When a New York-based theater company came into town asking questions about church life, the citizenry of Colorado Springs must have had a sense that their city wasn't being prepped for a roast job.

Either that or the interviewers from The Civilians asked the right questions. Or the Coloradans - church-goers, in particular - were extremely trusting.

Whatever. "This Beautiful City," a far-ranging theatrical examination of evangelical Christianity, is as even-handed as it is vibrant. Created from hundreds of interviews by Civilians writers and ensemble members, the musical play is part revival meeting, part journalistic expose and sociological mediation - and fully a rich evening.

The production, at Center Theatre Group's Kirk Douglas Theatre - a co-venture with New York's Vineyard Theatre, where "City" heads next - takes audiences deeply and satisfyingly into a city of paradoxes. That would be Colorado Springs, population about 370,000, and voted the No. 1 Best Big City to Live In by Money magazine in 2006.

Churches both small and super-size dominate the landscape. Love and fraternity are preached, as well as intolerance. Believers, skeptics and watchdogs - besides the visiting Civilians, that is - share the same breathtaking mountain scenery.

It may be a sometimes uneasy peace. In his alternative rag, the Toilet Paper, the publisher (played by Brandon Miller) publishes a series of photos showing people kicking churches.
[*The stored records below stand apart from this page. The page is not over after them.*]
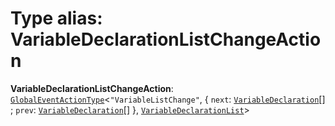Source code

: # Type alias: VariableDeclarationListChangeAction

**VariableDeclarationListChangeAction**: [`GlobalEventActionType`](/auto-docs/variable-plugin/interfaces/GlobalEventActionType.md)<`"VariableListChange"`, { `next`: [`VariableDeclaration`](/auto-docs/variable-plugin/classes/VariableDeclaration.md)\[] ; `prev`: [`VariableDeclaration`](/auto-docs/variable-plugin/classes/VariableDeclaration.md)\[]  }, [`VariableDeclarationList`](/auto-docs/variable-plugin/classes/VariableDeclarationList.md)>
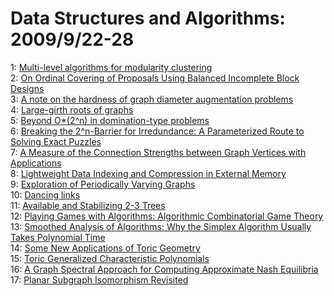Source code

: # Data Structures and Algorithms: 2009/9/22-28  
1: [Multi-level algorithms for modularity clustering](https://doi.org/10.48550/arXiv.0812.4073)  
2: [On Ordinal Covering of Proposals Using Balanced Incomplete Block Designs](https://doi.org/10.48550/arXiv.0909.3533)  
3: [A note on the hardness of graph diameter augmentation problems](https://doi.org/10.48550/arXiv.0909.3877)  
4: [Large-girth roots of graphs](https://doi.org/10.48550/arXiv.0909.4011)  
5: [Beyond O*(2^n) in domination-type problems](https://doi.org/10.48550/arXiv.0909.4021)  
6: [Breaking the 2^n-Barrier for Irredundance: A Parameterized Route to  Solving Exact Puzzles](https://doi.org/10.48550/arXiv.0909.4224)  
7: [A Measure of the Connection Strengths between Graph Vertices with  Applications](https://doi.org/10.48550/arXiv.0909.4275)  
8: [Lightweight Data Indexing and Compression in External Memory](https://doi.org/10.48550/arXiv.0909.4341)  
9: [Exploration of Periodically Varying Graphs](https://doi.org/10.48550/arXiv.0909.4369)  
10: [Dancing links](https://doi.org/10.48550/arXiv.cs/0011047)  
11: [Available and Stabilizing 2-3 Trees](https://doi.org/10.48550/arXiv.cs/0012001)  
12: [Playing Games with Algorithms: Algorithmic Combinatorial Game Theory](https://doi.org/10.48550/arXiv.cs/0106019)  
13: [Smoothed Analysis of Algorithms: Why the Simplex Algorithm Usually Takes  Polynomial Time](https://doi.org/10.48550/arXiv.cs/0111050)  
14: [Some New Applications of Toric Geometry](https://doi.org/10.48550/arXiv.math/9702221)  
15: [Toric Generalized Characteristic Polynomials](https://doi.org/10.48550/arXiv.math/9702222)  
16: [A Graph Spectral Approach for Computing Approximate Nash Equilibria](https://doi.org/10.48550/arXiv.0909.4686)  
17: [Planar Subgraph Isomorphism Revisited](https://doi.org/10.48550/arXiv.0909.4692)  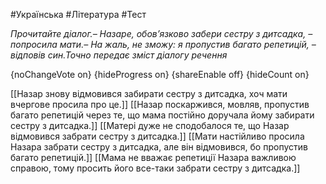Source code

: #Українська #Література #Тест

*Прочитайте діалог.– Назаре, обов’язково забери сестру з дитсадка, – попросила мати.– На жаль, не зможу: я пропустив багато репетицій, – відповів син.Точно передає зміст діалогу речення*

{noChangeVote on}
{hideProgress on}
{shareEnable off}
{hideCount on}

[[Назар знову відмовився забирати сестру з дитсадка, хоч мати вчергове просила про це.]]
[[Назар поскаржився, мовляв, пропустив багато репетицій через те, що мама постійно доручала йому забирати сестру з дитсадка.]]
[[Матері дуже не сподобалося те, що Назар відмовився забрати сестру з дитсадка.]]
[[Мати настійливо просила Назара забрати сестру з дитсадка, але він відмовився, бо пропустив багато репетицій.]]
[[Мама не вважає репетиції Назара важливою справою, тому просить його все-таки забрати сестру з дитсадка.]]
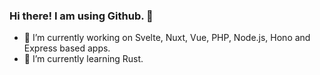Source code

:### Hi there! I am using Github. 👋

- 🔭 I’m currently working on Svelte, Nuxt, Vue, PHP, Node.js, Hono and Express based apps.
- 🌱 I’m currently learning Rust.

<!--
**halillusion/halillusion** is a ✨ _special_ ✨ repository because its `README.md` (this file) appears on your GitHub profile.

Here are some ideas to get you started:

- 🔭 I’m currently working on ...
- 🌱 I’m currently learning ...
- 👯 I’m looking to collaborate on ...
- 🤔 I’m looking for help with ...
- 💬 Ask me about ...
- 📫 How to reach me: ...
- 😄 Pronouns: ...
- ⚡ Fun fact: ...
-->
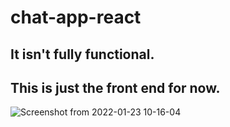 # chat-app-react
## It isn't fully functional.
## This is just the front end for now. 


![Screenshot from 2022-01-23 10-16-04](https://user-images.githubusercontent.com/55845306/150664937-78980f78-556c-4024-ae19-0879e70c3a67.png)
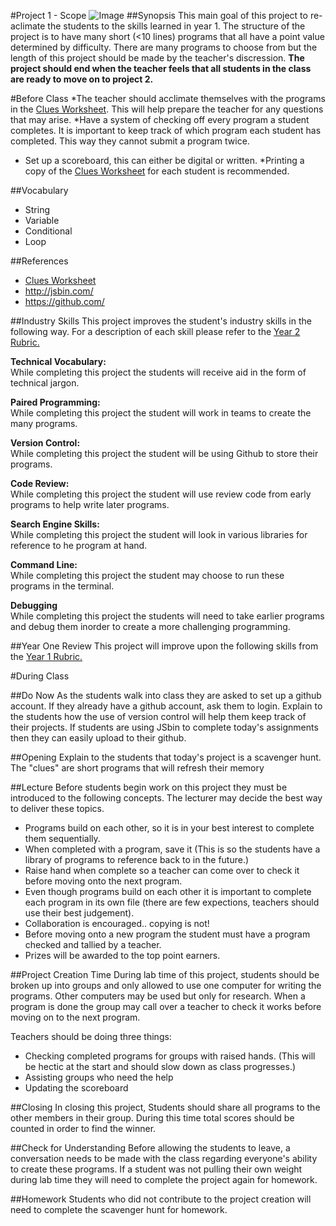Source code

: #Project 1 - Scope
![Image](http://i.imgur.com/N7dzgjo.png)
##Synopsis
This main goal of this project to re-aclimate the students to the skills learned in year 1. The structure of the project is to have many short (<10 lines) programs that all have a point value determined by difficulty. There are many programs to choose from but the length of this project should be made by the teacher's discression. **The project should end when the teacher feels that all students in the class are ready to move on to project 2.** 



#Before Class
*The teacher should acclimate themselves with the programs in the [Clues Worksheet](clues/README.md). This will help prepare the teacher for any questions that may arise.
*Have a system of checking off every program a student completes. It is important to keep track of which program each student has completed. This way they cannot submit a program twice. 
* Set up a scoreboard, this can either be digital or written.
*Printing a copy of the [Clues Worksheet](clues/README.md) for each student is recommended. 

##Vocabulary
* String
* Variable
* Conditional
* Loop

##References
* [Clues Worksheet](clues/README.md)
* <http://jsbin.com/>
* <https://github.com/>
 

##Industry Skills
This project improves the student's industry skills in the following way. For a description of each skill please refer to the [Year 2 Rubric.](https://docs.google.com/a/scripted.org/spreadsheet/ccc?key=0AmfF2axUr9M_dDA0WEV0LWo2MnBUM0JaQnJTYy1sc0E&usp=drive_web#gid=0)

**Technical Vocabulary:**  
While completing this project the students will receive aid in the form of technical jargon.

**Paired Programming:**   
While completing this project the student will work in teams to create the many programs.

**Version Control:**   
While completing this project the student will be using Github to store their programs.

**Code Review:**   
While completing this project the student will use review code from early programs to help write later programs.

**Search Engine Skills:**  
While completing this project the student will look in various libraries for reference to he program at hand.

**Command Line:**  
While completing this project the student may choose to run these programs in the terminal.

**Debugging**  
While completing this project the students will need to take earlier programs and debug them inorder to create a more challenging programming.

##Year One Review
This project will improve upon the following skills from the [Year 1 Rubric.](https://docs.google.com/a/scripted.org/spreadsheet/ccc?key=0AobNdyExPHV5dGRWMVI0QVpnSWYtczZZT2ZyV01kcmc&usp=drive_web#gid=0)  
 

#During Class

##Do Now
As the students walk into class they are asked to set up a github account. If they already have a github account, ask them to login. Explain to the students how the use of version control will help them keep track of their projects. If students are using JSbin to complete today's assignments then they can easily upload to their github.  

##Opening
Explain to the students that today's project is a scavenger hunt. The "clues" are short programs that will refresh their memory  

##Lecture
Before students begin work on this project they must be introduced to the following concepts. The lecturer may decide the best way to deliver these topics.
* Programs build on each other, so it is in your best interest to complete them sequentially.
* When completed with a program, save it (This is so the students have a library of programs to reference back to in the future.)  
* Raise hand when complete so a teacher can come over to check it before moving onto the next program.  
* Even though programs build on each other it is important to complete each program in its own file (there are few expections, teachers should use their best judgement). 
* Collaboration is encouraged.. copying is not!
* Before moving onto a new program the student must have a program checked and tallied by a teacher. 
* Prizes will be awarded to the top point earners.


##Project Creation Time
During lab time of this project, students should be broken up into groups and only allowed to use one computer for writing the programs. Other computers may be used but only for research. When a program is done the group may call over a teacher to check it works before moving on to the next program.  

Teachers should be doing three things:  
* Checking completed programs for groups with raised hands. (This will be hectic at the start and should slow down as class progresses.)  
* Assisting groups who need the help
* Updating the scoreboard


##Closing
In closing this project, Students should share all programs to the other members in their group. During this time total scores should be counted in order to find the winner.

##Check for Understanding
Before allowing the students to leave, a conversation needs to be made with the class regarding everyone's ability to create these programs. If a student was not pulling their own weight during lab time they will need to complete the project again for homework.

##Homework
Students who did not contribute to the project creation will need to complete the scavenger hunt for homework.
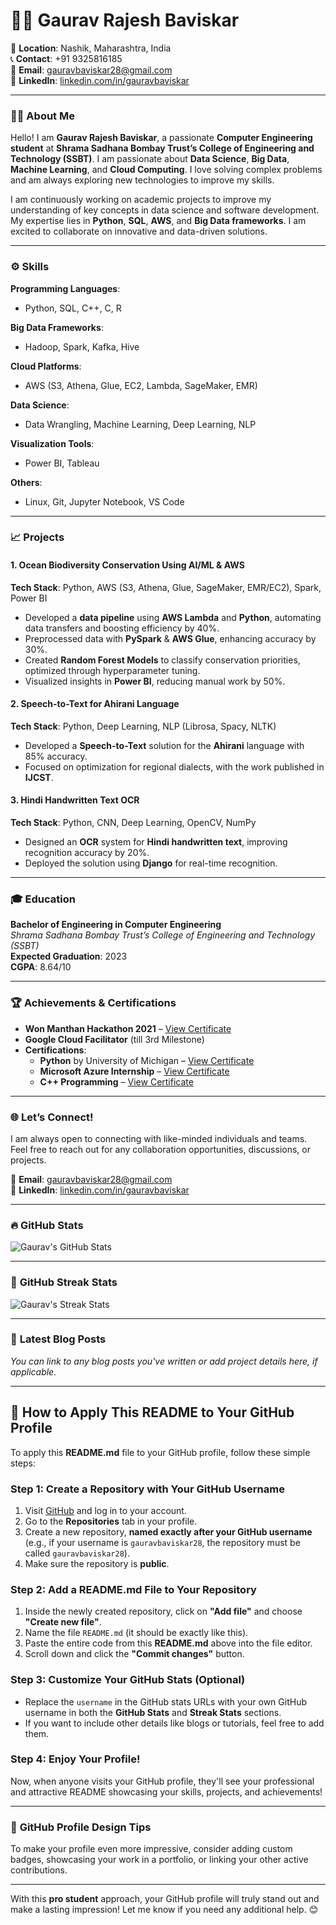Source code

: # 👨‍💻 Gaurav Rajesh Baviskar

📍 **Location**: Nashik, Maharashtra, India  
📞 **Contact**: +91 9325816185  
📧 **Email**: [gauravbaviskar28@gmail.com](mailto:gauravbaviskar28@gmail.com)  
🔗 **LinkedIn**: [linkedin.com/in/gauravbaviskar](https://www.linkedin.com/in/gauravbaviskar)

---

### 👨‍💻 **About Me**

Hello! I am **Gaurav Rajesh Baviskar**, a passionate **Computer Engineering student** at **Shrama Sadhana Bombay Trust’s College of Engineering and Technology (SSBT)**. I am passionate about **Data Science**, **Big Data**, **Machine Learning**, and **Cloud Computing**. I love solving complex problems and am always exploring new technologies to improve my skills.

I am continuously working on academic projects to improve my understanding of key concepts in data science and software development. My expertise lies in **Python**, **SQL**, **AWS**, and **Big Data frameworks**. I am excited to collaborate on innovative and data-driven solutions.

---

### ⚙️ **Skills**

**Programming Languages**:  
- Python, SQL, C++, C, R

**Big Data Frameworks**:  
- Hadoop, Spark, Kafka, Hive

**Cloud Platforms**:  
- AWS (S3, Athena, Glue, EC2, Lambda, SageMaker, EMR)

**Data Science**:  
- Data Wrangling, Machine Learning, Deep Learning, NLP

**Visualization Tools**:  
- Power BI, Tableau

**Others**:  
- Linux, Git, Jupyter Notebook, VS Code

---

### 📈 **Projects**

#### **1. Ocean Biodiversity Conservation Using AI/ML & AWS**
**Tech Stack**: Python, AWS (S3, Athena, Glue, SageMaker, EMR/EC2), Spark, Power BI  
- Developed a **data pipeline** using **AWS Lambda** and **Python**, automating data transfers and boosting efficiency by 40%.
- Preprocessed data with **PySpark** & **AWS Glue**, enhancing accuracy by 30%.
- Created **Random Forest Models** to classify conservation priorities, optimized through hyperparameter tuning.
- Visualized insights in **Power BI**, reducing manual work by 50%.

#### **2. Speech-to-Text for Ahirani Language**
**Tech Stack**: Python, Deep Learning, NLP (Librosa, Spacy, NLTK)  
- Developed a **Speech-to-Text** solution for the **Ahirani** language with 85% accuracy.
- Focused on optimization for regional dialects, with the work published in **IJCST**.

#### **3. Hindi Handwritten Text OCR**
**Tech Stack**: Python, CNN, Deep Learning, OpenCV, NumPy  
- Designed an **OCR** system for **Hindi handwritten text**, improving recognition accuracy by 20%.
- Deployed the solution using **Django** for real-time recognition.

---

### 🎓 **Education**

**Bachelor of Engineering in Computer Engineering**  
*Shrama Sadhana Bombay Trust’s College of Engineering and Technology (SSBT)*  
**Expected Graduation**: 2023  
**CGPA**: 8.64/10

---

### 🏆 **Achievements & Certifications**

- **Won Manthan Hackathon 2021** – [View Certificate](#)
- **Google Cloud Facilitator** (till 3rd Milestone)
- **Certifications**:
  - **Python** by University of Michigan – [View Certificate](#)
  - **Microsoft Azure Internship** – [View Certificate](#)
  - **C++ Programming** – [View Certificate](#)

---

### 🌐 **Let’s Connect!**

I am always open to connecting with like-minded individuals and teams. Feel free to reach out for any collaboration opportunities, discussions, or projects.

📧 **Email**: [gauravbaviskar28@gmail.com](mailto:gauravbaviskar28@gmail.com)  
🔗 **LinkedIn**: [linkedin.com/in/gauravbaviskar](https://www.linkedin.com/in/gauravbaviskar)

---

### 🔥 **GitHub Stats**

![Gaurav's GitHub Stats](https://github-readme-stats.vercel.app/api?username=gauravbaviskar28&show_icons=true&count_private=true&hide=prs&theme=radical)

---

### 🌟 **GitHub Streak Stats**

![Gaurav's Streak Stats](https://github-readme-streak-stats.herokuapp.com/?user=gauravbaviskar28&theme=radical)

---

### 💬 **Latest Blog Posts**

*You can link to any blog posts you've written or add project details here, if applicable.*

---

## 🚀 **How to Apply This README to Your GitHub Profile**

To apply this **README.md** file to your GitHub profile, follow these simple steps:

### Step 1: Create a Repository with Your GitHub Username  
1. Visit [GitHub](https://github.com) and log in to your account.
2. Go to the **Repositories** tab in your profile.
3. Create a new repository, **named exactly after your GitHub username** (e.g., if your username is `gauravbaviskar28`, the repository must be called `gauravbaviskar28`).
4. Make sure the repository is **public**.

### Step 2: Add a README.md File to Your Repository  
1. Inside the newly created repository, click on **"Add file"** and choose **"Create new file"**.
2. Name the file `README.md` (it should be exactly like this).
3. Paste the entire code from this **README.md** above into the file editor.
4. Scroll down and click the **"Commit changes"** button.

### Step 3: Customize Your GitHub Stats (Optional)  
- Replace the `username` in the GitHub stats URLs with your own GitHub username in both the **GitHub Stats** and **Streak Stats** sections.
- If you want to include other details like blogs or tutorials, feel free to add them.

### Step 4: Enjoy Your Profile!  
Now, when anyone visits your GitHub profile, they'll see your professional and attractive README showcasing your skills, projects, and achievements!

---

### 🎨 **GitHub Profile Design Tips**  
To make your profile even more impressive, consider adding custom badges, showcasing your work in a portfolio, or linking your other active contributions.

---

With this **pro student** approach, your GitHub profile will truly stand out and make a lasting impression! Let me know if you need any additional help. 😊

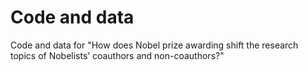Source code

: # Code and data
Code and data for "How does Nobel prize awarding shift the research topics of Nobelists’ coauthors and non-coauthors?"
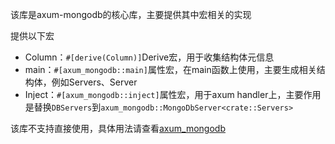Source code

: 该库是axum-mongodb的核心库，主要提供其中宏相关的实现

提供以下宏

- Column：`#[derive(Column)]`Derive宏，用于收集结构体元信息
- main：`#[axum_mongodb::main]`属性宏，在main函数上使用，主要生成相关结构体，例如Servers、Server
- Inject：`#[axum_mongodb::inject]`属性宏，用于axum handler上，主要作用是替换`DBServers`到`axum_mongodb::MongoDbServer<crate::Servers>`

该库不支持直接使用，具体用法请查看[axum_mongodb](https://docs.rs/axum-mongodb/0.1.3/axum_mongodb/)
We get his story, too.

The six members of the Civilians also play pastors, choir members, activists, forest rangers, military personnel and ordinary folks. We see many of these people answering questions or recounting a story, but we never hear the specific question being asked. The citizens, thus, seem largely ungraded.

For dramatic purposes, the Civilians clearly did their research at the right time. Set amid a 2006 midterm election that included a referendum for same sex couples' rights, "This Beautiful City" also charts the downfall of New Life Church founder the Rev. Ted Haggard. Haggard, who had White House ties, left the mega-church in 2007 amid charges of homosexuality and methamphetamine use.

Haggard appears in the play only briefly, and primarily through e-mails, and "This Beautiful City" offers an associate New Life pastor (played by Brad Heberlee) who seems just as dangerous, if less of a hypocrite.

The music, by "Bloody Bloody Andrew Jackson's" Michael Friedman, mixes country, Christian pop and soaring gospel. Neither Friedman nor writers Steven Cosson - who also directs - and Jim Lewis go for satire. Good, bad, possessed of a heart full of faith or of intolerance, these people are unapologetically who they are.

Notable among the largely excellent cast is Emily Ackerman, who plays a young leader of a God's Grace tolerance sect and a transvestite Christian T-Girl offering a unique perspective over the Haggard developments.

Stephen Plunkett rouses the crowd during a youth ministry sermon and silences them when he arrives later as the Rev. Ted's son, Marcus Haggard. Alison Weller, Marsha Stephanie Blake and Brandon Miller round out the cast.